Could you give back exactly the lines below from the one with "Source code" through the one with "The service with", without a single picture?

Top of Data shown

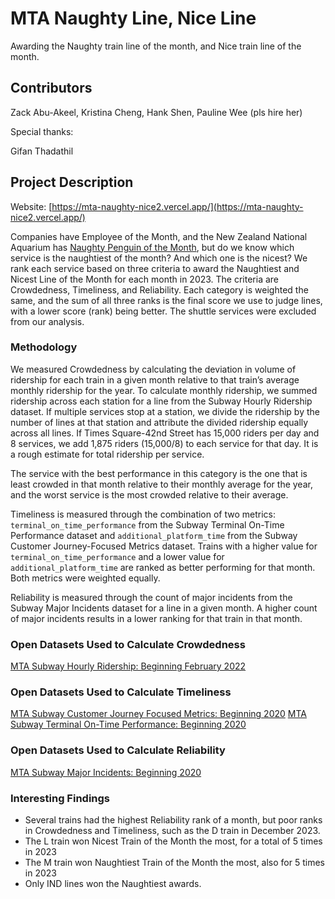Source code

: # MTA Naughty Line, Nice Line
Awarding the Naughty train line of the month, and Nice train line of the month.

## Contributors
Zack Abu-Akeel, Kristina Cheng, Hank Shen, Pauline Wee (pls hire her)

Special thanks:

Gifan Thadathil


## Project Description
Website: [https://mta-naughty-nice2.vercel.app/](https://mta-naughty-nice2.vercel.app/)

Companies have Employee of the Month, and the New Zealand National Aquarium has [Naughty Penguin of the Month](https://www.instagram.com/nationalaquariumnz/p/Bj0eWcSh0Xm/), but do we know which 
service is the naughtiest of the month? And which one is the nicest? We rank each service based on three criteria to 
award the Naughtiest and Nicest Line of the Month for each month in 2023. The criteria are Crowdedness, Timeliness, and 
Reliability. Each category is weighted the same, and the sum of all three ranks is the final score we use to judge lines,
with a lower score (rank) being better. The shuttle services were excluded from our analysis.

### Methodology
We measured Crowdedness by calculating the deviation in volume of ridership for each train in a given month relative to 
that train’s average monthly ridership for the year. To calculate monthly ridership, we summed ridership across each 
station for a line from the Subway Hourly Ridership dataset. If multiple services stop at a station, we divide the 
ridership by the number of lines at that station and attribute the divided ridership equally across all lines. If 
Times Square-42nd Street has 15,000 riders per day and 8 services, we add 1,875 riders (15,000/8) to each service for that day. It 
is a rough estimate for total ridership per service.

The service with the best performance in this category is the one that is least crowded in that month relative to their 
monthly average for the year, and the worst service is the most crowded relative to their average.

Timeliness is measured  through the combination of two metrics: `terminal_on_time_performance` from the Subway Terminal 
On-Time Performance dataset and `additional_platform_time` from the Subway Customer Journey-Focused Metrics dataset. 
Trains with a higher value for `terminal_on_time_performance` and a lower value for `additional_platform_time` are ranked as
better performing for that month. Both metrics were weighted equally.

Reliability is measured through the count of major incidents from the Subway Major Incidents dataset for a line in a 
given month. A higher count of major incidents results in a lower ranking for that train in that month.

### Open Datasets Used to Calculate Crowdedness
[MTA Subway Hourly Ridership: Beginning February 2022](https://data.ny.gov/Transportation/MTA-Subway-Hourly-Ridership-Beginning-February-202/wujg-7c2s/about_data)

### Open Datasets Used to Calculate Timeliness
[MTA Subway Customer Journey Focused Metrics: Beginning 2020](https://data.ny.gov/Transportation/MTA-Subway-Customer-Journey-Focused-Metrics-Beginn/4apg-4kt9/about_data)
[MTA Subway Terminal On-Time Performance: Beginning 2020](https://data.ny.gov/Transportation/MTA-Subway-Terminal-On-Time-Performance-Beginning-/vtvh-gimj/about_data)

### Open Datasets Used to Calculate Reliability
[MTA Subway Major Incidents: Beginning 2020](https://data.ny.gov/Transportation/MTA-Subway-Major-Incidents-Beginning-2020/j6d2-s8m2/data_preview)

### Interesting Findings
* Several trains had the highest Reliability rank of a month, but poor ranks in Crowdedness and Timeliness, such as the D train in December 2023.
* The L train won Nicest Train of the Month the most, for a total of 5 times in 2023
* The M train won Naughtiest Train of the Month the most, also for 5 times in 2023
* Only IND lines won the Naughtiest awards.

Bottom of Data shown
Top of Data shown

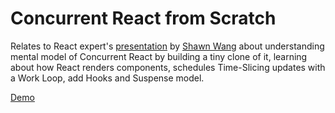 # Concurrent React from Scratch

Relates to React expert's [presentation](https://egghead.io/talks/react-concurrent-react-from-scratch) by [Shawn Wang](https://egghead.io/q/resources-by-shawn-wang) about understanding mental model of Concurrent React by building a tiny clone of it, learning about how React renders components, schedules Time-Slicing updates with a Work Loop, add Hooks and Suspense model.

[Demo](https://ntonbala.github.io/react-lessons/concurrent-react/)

Bottom of Data shown

- _Your response_:
Source code

: # MTA Naughty Line, Nice Line
Awarding the Naughty train line of the month, and Nice train line of the month.

## Contributors
Zack Abu-Akeel, Kristina Cheng, Hank Shen, Pauline Wee (pls hire her)

Special thanks:

Gifan Thadathil


## Project Description
Website: [https://mta-naughty-nice2.vercel.app/](https://mta-naughty-nice2.vercel.app/)

Companies have Employee of the Month, and the New Zealand National Aquarium has [Naughty Penguin of the Month](https://www.instagram.com/nationalaquariumnz/p/Bj0eWcSh0Xm/), but do we know which 
service is the naughtiest of the month? And which one is the nicest? We rank each service based on three criteria to 
award the Naughtiest and Nicest Line of the Month for each month in 2023. The criteria are Crowdedness, Timeliness, and 
Reliability. Each category is weighted the same, and the sum of all three ranks is the final score we use to judge lines,
with a lower score (rank) being better. The shuttle services were excluded from our analysis.

### Methodology
We measured Crowdedness by calculating the deviation in volume of ridership for each train in a given month relative to 
that train’s average monthly ridership for the year. To calculate monthly ridership, we summed ridership across each 
station for a line from the Subway Hourly Ridership dataset. If multiple services stop at a station, we divide the 
ridership by the number of lines at that station and attribute the divided ridership equally across all lines. If 
Times Square-42nd Street has 15,000 riders per day and 8 services, we add 1,875 riders (15,000/8) to each service for that day. It 
is a rough estimate for total ridership per service.

The service with the best performance in this category is the one that is least crowded in that month relative to their 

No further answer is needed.